--- SUPPLIED INFORMATION Enclosed Below ---
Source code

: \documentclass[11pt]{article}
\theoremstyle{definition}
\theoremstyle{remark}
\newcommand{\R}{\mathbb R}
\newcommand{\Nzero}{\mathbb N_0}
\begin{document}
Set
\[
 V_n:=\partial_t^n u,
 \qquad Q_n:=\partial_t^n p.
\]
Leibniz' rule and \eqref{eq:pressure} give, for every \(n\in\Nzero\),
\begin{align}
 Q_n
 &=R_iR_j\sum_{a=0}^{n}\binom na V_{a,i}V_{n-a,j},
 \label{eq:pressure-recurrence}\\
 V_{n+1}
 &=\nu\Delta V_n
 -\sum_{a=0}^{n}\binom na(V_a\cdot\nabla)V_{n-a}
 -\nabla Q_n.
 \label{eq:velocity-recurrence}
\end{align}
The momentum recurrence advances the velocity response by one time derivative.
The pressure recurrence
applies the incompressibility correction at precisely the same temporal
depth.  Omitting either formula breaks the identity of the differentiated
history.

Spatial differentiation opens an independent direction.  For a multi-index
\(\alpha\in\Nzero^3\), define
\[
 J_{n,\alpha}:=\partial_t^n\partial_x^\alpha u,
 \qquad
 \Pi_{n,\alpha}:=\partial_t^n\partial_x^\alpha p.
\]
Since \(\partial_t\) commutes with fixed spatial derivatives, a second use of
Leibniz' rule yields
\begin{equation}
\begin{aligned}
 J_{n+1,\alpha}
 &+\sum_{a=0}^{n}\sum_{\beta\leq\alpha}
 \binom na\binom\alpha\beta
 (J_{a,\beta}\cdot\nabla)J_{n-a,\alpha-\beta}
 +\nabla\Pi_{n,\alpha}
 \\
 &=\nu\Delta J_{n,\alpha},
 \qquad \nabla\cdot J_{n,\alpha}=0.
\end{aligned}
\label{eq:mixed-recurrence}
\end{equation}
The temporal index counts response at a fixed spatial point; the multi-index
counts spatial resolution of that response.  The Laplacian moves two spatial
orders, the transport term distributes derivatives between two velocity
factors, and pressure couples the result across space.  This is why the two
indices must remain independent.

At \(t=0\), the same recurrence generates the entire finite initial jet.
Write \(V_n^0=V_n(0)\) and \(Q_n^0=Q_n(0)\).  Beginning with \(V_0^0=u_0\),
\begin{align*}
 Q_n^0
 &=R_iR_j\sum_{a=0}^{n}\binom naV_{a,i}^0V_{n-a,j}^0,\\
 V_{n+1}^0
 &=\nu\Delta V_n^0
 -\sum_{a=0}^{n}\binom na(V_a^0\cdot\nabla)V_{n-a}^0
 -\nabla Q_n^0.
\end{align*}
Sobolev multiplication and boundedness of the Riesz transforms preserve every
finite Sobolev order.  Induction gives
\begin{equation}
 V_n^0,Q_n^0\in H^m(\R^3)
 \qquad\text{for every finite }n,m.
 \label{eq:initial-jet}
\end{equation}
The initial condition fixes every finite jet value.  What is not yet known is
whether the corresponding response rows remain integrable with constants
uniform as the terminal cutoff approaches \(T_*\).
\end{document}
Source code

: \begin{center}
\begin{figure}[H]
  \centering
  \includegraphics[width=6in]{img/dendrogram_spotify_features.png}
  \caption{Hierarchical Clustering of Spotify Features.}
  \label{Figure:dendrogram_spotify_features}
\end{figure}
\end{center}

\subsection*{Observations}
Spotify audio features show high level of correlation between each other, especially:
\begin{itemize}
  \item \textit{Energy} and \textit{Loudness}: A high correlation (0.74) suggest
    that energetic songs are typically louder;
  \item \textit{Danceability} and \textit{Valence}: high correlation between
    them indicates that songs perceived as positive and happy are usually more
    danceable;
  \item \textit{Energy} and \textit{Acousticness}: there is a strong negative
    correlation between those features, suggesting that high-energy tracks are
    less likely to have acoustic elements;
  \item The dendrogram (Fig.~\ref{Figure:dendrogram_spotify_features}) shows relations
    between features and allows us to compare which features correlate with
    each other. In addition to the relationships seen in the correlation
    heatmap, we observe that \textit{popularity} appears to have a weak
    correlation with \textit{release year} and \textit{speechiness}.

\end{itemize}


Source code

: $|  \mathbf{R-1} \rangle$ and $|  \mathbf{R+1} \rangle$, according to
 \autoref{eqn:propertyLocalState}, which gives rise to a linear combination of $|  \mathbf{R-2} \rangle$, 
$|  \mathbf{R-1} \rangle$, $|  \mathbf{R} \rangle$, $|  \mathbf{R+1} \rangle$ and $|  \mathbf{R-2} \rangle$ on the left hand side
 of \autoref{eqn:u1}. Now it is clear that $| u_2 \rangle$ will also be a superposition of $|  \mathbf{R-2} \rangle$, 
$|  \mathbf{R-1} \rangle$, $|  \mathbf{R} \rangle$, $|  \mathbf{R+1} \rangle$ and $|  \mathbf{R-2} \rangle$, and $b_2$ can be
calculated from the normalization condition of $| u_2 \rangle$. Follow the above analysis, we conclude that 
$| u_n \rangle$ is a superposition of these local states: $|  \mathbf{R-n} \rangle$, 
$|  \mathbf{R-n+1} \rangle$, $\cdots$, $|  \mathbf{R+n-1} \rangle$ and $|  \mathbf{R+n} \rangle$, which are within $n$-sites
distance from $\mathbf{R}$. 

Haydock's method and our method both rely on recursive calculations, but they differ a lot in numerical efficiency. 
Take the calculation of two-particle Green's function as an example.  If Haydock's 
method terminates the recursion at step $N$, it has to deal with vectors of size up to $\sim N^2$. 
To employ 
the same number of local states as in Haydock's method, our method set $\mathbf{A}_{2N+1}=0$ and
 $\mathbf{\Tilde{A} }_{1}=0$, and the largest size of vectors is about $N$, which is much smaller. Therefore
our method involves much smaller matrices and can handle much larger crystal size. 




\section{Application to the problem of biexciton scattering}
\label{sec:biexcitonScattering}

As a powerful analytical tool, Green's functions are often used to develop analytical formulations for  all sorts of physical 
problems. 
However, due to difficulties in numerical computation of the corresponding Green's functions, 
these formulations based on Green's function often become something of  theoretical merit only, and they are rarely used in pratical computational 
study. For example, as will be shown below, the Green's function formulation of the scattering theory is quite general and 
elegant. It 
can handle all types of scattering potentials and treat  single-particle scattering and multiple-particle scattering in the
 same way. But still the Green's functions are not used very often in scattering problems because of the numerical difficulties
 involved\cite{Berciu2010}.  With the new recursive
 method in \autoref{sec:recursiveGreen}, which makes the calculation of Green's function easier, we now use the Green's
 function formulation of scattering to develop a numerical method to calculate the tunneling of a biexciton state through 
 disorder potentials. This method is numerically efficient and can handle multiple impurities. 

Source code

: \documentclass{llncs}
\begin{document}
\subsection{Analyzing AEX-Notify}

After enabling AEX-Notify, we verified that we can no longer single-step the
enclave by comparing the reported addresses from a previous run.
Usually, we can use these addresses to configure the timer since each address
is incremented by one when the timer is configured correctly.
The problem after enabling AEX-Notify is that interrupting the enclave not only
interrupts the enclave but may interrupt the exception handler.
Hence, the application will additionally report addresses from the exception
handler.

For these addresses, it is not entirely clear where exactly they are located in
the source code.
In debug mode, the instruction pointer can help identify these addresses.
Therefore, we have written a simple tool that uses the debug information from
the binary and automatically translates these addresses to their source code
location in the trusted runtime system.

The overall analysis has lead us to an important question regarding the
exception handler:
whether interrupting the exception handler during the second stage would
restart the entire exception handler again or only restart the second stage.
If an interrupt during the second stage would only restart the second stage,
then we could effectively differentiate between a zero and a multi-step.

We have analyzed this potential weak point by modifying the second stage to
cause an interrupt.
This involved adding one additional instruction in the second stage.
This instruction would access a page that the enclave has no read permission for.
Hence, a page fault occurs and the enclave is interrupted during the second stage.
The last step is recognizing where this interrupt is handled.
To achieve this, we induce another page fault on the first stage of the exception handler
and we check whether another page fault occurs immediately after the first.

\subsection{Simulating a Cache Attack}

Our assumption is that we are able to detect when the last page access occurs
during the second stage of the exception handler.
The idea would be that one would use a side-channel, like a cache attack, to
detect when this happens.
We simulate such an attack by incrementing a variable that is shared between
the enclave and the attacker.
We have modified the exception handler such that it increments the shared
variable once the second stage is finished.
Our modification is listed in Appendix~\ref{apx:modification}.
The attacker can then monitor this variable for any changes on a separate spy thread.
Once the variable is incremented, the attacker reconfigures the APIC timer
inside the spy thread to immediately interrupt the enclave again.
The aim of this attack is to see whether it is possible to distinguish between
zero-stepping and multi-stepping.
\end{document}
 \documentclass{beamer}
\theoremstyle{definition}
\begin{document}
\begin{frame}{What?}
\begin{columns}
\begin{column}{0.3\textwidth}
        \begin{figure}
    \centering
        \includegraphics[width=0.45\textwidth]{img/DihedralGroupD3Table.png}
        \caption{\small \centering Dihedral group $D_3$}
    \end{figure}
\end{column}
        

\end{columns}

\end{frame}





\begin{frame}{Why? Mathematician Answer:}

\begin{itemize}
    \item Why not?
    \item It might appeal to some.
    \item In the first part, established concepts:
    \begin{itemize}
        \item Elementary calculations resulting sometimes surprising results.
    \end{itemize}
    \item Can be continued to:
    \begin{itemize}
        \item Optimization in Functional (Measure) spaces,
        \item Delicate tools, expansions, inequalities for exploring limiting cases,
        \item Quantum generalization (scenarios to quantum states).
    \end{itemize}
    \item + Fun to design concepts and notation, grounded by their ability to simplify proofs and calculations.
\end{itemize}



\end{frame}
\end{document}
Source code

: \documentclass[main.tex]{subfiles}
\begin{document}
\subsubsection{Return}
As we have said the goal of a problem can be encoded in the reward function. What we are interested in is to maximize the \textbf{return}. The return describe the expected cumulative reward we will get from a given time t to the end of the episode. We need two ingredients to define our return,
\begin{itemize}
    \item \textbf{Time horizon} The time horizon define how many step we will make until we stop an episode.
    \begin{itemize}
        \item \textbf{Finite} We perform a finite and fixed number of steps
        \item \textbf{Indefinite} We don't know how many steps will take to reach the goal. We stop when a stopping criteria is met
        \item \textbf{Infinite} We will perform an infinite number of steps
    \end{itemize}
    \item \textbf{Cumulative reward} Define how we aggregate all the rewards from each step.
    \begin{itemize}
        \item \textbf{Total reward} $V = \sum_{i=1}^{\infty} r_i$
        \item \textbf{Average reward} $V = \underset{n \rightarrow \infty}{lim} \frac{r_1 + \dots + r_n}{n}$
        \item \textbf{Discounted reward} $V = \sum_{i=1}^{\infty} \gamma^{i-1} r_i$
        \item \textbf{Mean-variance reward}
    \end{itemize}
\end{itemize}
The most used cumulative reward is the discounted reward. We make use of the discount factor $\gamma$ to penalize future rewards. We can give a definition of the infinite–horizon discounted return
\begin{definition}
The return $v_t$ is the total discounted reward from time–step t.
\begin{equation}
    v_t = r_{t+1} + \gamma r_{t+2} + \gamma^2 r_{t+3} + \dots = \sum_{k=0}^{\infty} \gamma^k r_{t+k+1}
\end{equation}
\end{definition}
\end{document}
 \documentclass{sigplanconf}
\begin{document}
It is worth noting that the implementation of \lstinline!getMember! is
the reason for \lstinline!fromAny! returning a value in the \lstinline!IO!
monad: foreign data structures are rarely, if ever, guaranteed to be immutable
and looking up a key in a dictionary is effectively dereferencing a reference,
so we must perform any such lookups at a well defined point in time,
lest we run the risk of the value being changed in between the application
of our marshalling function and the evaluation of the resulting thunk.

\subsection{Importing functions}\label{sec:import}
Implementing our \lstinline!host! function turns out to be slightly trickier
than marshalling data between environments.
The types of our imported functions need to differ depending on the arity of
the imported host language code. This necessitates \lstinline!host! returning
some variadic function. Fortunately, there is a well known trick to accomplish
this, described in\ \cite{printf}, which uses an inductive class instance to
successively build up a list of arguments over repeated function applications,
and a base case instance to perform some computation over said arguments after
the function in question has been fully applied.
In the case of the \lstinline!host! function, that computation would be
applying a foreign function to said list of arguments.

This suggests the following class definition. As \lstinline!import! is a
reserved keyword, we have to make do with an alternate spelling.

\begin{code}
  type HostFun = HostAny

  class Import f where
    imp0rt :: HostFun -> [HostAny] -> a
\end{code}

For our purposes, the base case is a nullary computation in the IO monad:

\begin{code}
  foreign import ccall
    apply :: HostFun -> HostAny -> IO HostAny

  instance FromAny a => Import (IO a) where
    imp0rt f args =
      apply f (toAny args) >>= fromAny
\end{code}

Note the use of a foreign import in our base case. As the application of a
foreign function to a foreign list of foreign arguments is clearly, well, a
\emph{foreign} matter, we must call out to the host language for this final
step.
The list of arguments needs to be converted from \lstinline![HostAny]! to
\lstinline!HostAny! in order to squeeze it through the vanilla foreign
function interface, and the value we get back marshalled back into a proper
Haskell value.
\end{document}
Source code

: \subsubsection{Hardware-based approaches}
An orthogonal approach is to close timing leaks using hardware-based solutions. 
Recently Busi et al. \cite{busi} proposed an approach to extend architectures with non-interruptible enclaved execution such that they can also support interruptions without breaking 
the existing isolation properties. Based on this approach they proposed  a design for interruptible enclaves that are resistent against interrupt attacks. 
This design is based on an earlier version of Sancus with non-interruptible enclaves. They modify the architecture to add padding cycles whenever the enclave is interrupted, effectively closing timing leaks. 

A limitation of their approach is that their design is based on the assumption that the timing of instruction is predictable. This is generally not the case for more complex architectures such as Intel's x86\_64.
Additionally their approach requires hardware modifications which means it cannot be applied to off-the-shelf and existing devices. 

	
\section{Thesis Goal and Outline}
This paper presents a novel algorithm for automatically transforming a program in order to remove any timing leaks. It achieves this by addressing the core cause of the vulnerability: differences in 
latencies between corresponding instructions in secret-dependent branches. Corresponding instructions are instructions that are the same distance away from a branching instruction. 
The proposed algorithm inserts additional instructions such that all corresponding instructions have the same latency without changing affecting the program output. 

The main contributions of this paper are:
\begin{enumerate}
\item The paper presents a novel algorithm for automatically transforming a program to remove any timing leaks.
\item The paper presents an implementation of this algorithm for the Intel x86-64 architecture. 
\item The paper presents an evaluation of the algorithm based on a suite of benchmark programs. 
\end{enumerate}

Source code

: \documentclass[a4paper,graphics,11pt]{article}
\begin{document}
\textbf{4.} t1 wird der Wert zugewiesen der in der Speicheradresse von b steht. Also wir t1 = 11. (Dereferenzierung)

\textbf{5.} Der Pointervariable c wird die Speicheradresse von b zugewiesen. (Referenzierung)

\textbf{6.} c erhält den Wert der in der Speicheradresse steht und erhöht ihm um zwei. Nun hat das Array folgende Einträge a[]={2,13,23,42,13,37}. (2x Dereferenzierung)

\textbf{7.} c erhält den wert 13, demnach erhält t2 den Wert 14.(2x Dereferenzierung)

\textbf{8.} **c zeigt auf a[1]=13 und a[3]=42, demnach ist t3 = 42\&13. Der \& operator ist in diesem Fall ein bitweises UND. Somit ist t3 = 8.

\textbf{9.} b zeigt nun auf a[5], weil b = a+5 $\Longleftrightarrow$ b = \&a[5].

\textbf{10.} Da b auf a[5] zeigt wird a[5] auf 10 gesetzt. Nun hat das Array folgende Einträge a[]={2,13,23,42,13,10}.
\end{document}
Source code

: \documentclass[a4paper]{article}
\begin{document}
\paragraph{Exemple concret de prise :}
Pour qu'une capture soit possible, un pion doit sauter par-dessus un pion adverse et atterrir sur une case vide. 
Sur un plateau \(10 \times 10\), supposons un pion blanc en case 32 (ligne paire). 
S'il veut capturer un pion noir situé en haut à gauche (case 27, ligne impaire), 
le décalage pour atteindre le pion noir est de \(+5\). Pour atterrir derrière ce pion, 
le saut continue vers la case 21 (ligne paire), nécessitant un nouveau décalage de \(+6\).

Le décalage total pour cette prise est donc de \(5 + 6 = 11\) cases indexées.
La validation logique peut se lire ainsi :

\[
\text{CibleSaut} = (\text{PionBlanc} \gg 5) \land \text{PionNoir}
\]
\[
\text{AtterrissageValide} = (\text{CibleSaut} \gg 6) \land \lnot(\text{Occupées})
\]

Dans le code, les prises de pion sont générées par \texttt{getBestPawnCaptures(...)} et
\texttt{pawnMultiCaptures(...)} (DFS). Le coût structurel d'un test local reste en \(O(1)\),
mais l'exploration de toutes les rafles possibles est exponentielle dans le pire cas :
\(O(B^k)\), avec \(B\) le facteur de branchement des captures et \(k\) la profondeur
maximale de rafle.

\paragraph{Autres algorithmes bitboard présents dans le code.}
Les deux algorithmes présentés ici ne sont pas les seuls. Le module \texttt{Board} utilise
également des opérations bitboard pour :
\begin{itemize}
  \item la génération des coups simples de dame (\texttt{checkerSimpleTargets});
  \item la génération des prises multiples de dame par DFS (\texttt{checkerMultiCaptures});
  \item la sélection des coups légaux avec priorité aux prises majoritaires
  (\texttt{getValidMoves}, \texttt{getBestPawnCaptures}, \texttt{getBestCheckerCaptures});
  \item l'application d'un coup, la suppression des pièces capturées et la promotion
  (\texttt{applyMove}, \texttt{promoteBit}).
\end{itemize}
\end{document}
--- End of Enclosed SUPPLIED INFORMATION ---
» WORK REQUIRED: Look above for the line holding "imp0rt f args". Print it and every line after it, exactly, through the line holding "for this final".

» THE ANSWER:
    imp0rt f args =
      apply f (toAny args) >>= fromAny
\end{code}

Note the use of a foreign import in our base case. As the application of a
foreign function to a foreign list of foreign arguments is clearly, well, a
\emph{foreign} matter, we must call out to the host language for this final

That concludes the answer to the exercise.